There has been an awful lot of detail work under the skin. At the front axle, for example, the spring forks are now made of aluminium, not steel. The new design is not only more rigid, which improves the steering precision, but also reduces the unsprung mass of the vehicle by around 1.5 kg.
Unique in this segment is the use of mix tyres, ranging from 235/60 R18 to 265/40 R21 on the front axle and between 255/55 R18 and 295/35 R21 on the rear axle. This detail also improves steering precision and turn-in, Porsche claims. If you want to further expand the ranges of dynamism and comfort available, then note that PASM active damper control, height-adjustable air suspension and Porsche Torque Vectoring Plus (PTV Plus) remain optionally available. When fitted with the Sport Chrono Package, there is a separately selectable PSM Sport mode that allows drivers to really push the limits of the Macan's abilities, but while PSM keeps a watchful eye in the background.
The transmission tunnel still features a vast number of physical buttons.

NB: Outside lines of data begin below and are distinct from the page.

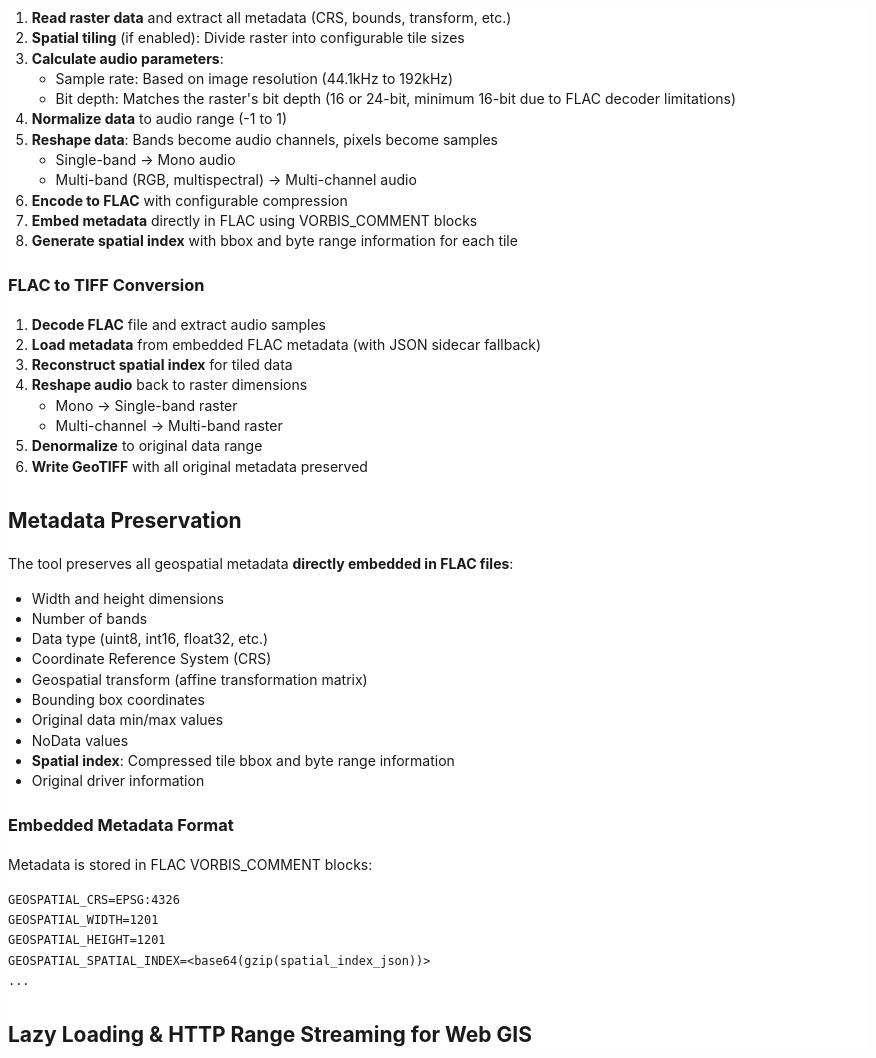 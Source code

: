 1. **Read raster data** and extract all metadata (CRS, bounds, transform, etc.)
2. **Spatial tiling** (if enabled): Divide raster into configurable tile sizes
3. **Calculate audio parameters**:
   - Sample rate: Based on image resolution (44.1kHz to 192kHz)
   - Bit depth: Matches the raster's bit depth (16 or 24-bit, minimum 16-bit due to FLAC decoder limitations)
4. **Normalize data** to audio range (-1 to 1)
5. **Reshape data**: Bands become audio channels, pixels become samples
   - Single-band → Mono audio
   - Multi-band (RGB, multispectral) → Multi-channel audio
6. **Encode to FLAC** with configurable compression
7. **Embed metadata** directly in FLAC using VORBIS_COMMENT blocks
8. **Generate spatial index** with bbox and byte range information for each tile

### FLAC to TIFF Conversion

1. **Decode FLAC** file and extract audio samples
2. **Load metadata** from embedded FLAC metadata (with JSON sidecar fallback)
3. **Reconstruct spatial index** for tiled data
4. **Reshape audio** back to raster dimensions
   - Mono → Single-band raster
   - Multi-channel → Multi-band raster
5. **Denormalize** to original data range
6. **Write GeoTIFF** with all original metadata preserved

## Metadata Preservation

The tool preserves all geospatial metadata **directly embedded in FLAC files**:
- Width and height dimensions
- Number of bands  
- Data type (uint8, int16, float32, etc.)
- Coordinate Reference System (CRS)
- Geospatial transform (affine transformation matrix)
- Bounding box coordinates
- Original data min/max values
- NoData values
- **Spatial index**: Compressed tile bbox and byte range information
- Original driver information

### Embedded Metadata Format

Metadata is stored in FLAC VORBIS_COMMENT blocks:
```
GEOSPATIAL_CRS=EPSG:4326
GEOSPATIAL_WIDTH=1201
GEOSPATIAL_HEIGHT=1201
GEOSPATIAL_SPATIAL_INDEX=<base64(gzip(spatial_index_json))>
...
```

## Lazy Loading & HTTP Range Streaming for Web GIS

Porsche's fettling also aimed to improve the Macan's braking "feel". It threw out the previous steel brake pedal and replaced it with what it calls an "organic sheet" unit, made of moulded, glass fibre-reinforced thermoplastic sheet material with a plastic rib structure. The pedal is only 300g lighter, but Porsche claims that combined with the shortened lever arm, brake response is more immediate and the feel enhanced because there is a very precise pressure point, courtesy of the more rigid connection to the brake master cylinder. On the "S" derivative there are larger front brake discs and it can also be specified with Porsche's PCCB ceramic brake system.
Out on the passes around the Western Cape, the Macan (even in entry-level guise) feels more like a sorted sports sedan than an SUV. But arguably it's greatest talent is that it combines its obvious dynamic talents with a comfortable, quiet and luxurious experience away from the twisties.

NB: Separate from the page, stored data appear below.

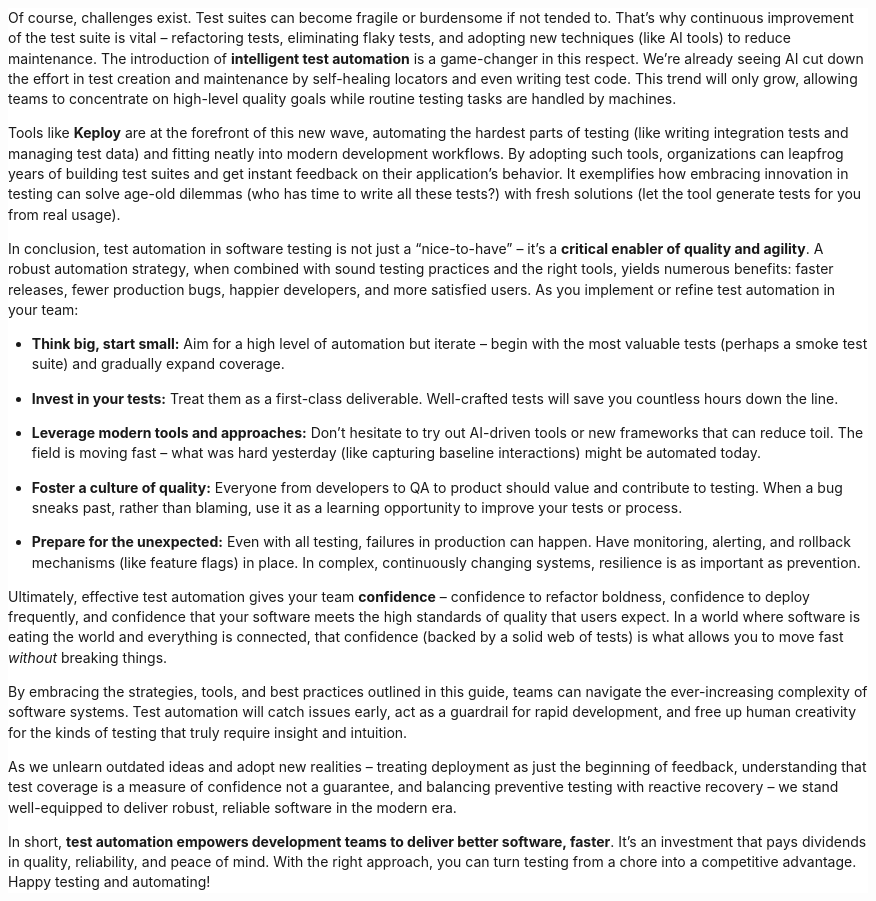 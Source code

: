Of course, challenges exist. Test suites can become fragile or burdensome if not tended to. That’s why continuous improvement of the test suite is vital – refactoring tests, eliminating flaky tests, and adopting new techniques (like AI tools) to reduce maintenance. The introduction of **intelligent test automation** is a game-changer in this respect. We’re already seeing AI cut down the effort in test creation and maintenance by self-healing locators and even writing test code. This trend will only grow, allowing teams to concentrate on high-level quality goals while routine testing tasks are handled by machines.

Tools like **Keploy** are at the forefront of this new wave, automating the hardest parts of testing (like writing integration tests and managing test data) and fitting neatly into modern development workflows. By adopting such tools, organizations can leapfrog years of building test suites and get instant feedback on their application’s behavior. It exemplifies how embracing innovation in testing can solve age-old dilemmas (who has time to write all these tests?) with fresh solutions (let the tool generate tests for you from real usage).

In conclusion, test automation in software testing is not just a “nice-to-have” – it’s a **critical enabler of quality and agility**. A robust automation strategy, when combined with sound testing practices and the right tools, yields numerous benefits: faster releases, fewer production bugs, happier developers, and more satisfied users. As you implement or refine test automation in your team:

* **Think big, start small:** Aim for a high level of automation but iterate – begin with the most valuable tests (perhaps a smoke test suite) and gradually expand coverage.
    
* **Invest in your tests:** Treat them as a first-class deliverable. Well-crafted tests will save you countless hours down the line.
    
* **Leverage modern tools and approaches:** Don’t hesitate to try out AI-driven tools or new frameworks that can reduce toil. The field is moving fast – what was hard yesterday (like capturing baseline interactions) might be automated today.
    
* **Foster a culture of quality:** Everyone from developers to QA to product should value and contribute to testing. When a bug sneaks past, rather than blaming, use it as a learning opportunity to improve your tests or process.
    
* **Prepare for the unexpected:** Even with all testing, failures in production can happen. Have monitoring, alerting, and rollback mechanisms (like feature flags) in place. In complex, continuously changing systems, resilience is as important as prevention.
    

Ultimately, effective test automation gives your team **confidence** – confidence to refactor boldness, confidence to deploy frequently, and confidence that your software meets the high standards of quality that users expect. In a world where software is eating the world and everything is connected, that confidence (backed by a solid web of tests) is what allows you to move fast *without* breaking things.

By embracing the strategies, tools, and best practices outlined in this guide, teams can navigate the ever-increasing complexity of software systems. Test automation will catch issues early, act as a guardrail for rapid development, and free up human creativity for the kinds of testing that truly require insight and intuition.

As we unlearn outdated ideas and adopt new realities – treating deployment as just the beginning of feedback, understanding that test coverage is a measure of confidence not a guarantee, and balancing preventive testing with reactive recovery – we stand well-equipped to deliver robust, reliable software in the modern era.

In short, **test automation empowers development teams to deliver better software, faster**. It’s an investment that pays dividends in quality, reliability, and peace of mind. With the right approach, you can turn testing from a chore into a competitive advantage. Happy testing and automating!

The Macan is an attractively priced sports-SUV, particularly so if you attach significant value to the badge on its nose. But thankfully the Macan doesn't come across as a product of badge-engineering at all. In terms of the cabin's look and feel from the behind the steering the wheel, the way the controls respond to driver inputs and, most importantly, the manner in which it delivers both thrilling dynamics and general comfort, this is a very impressive little machine and worthy of the Porsche badge. It's likely to continue its healthy contribution to the company's bottom line.
The Macan sells for R849 000 and the "S" for R1 049 000, both inclusive of the 3-Year DrivePlan.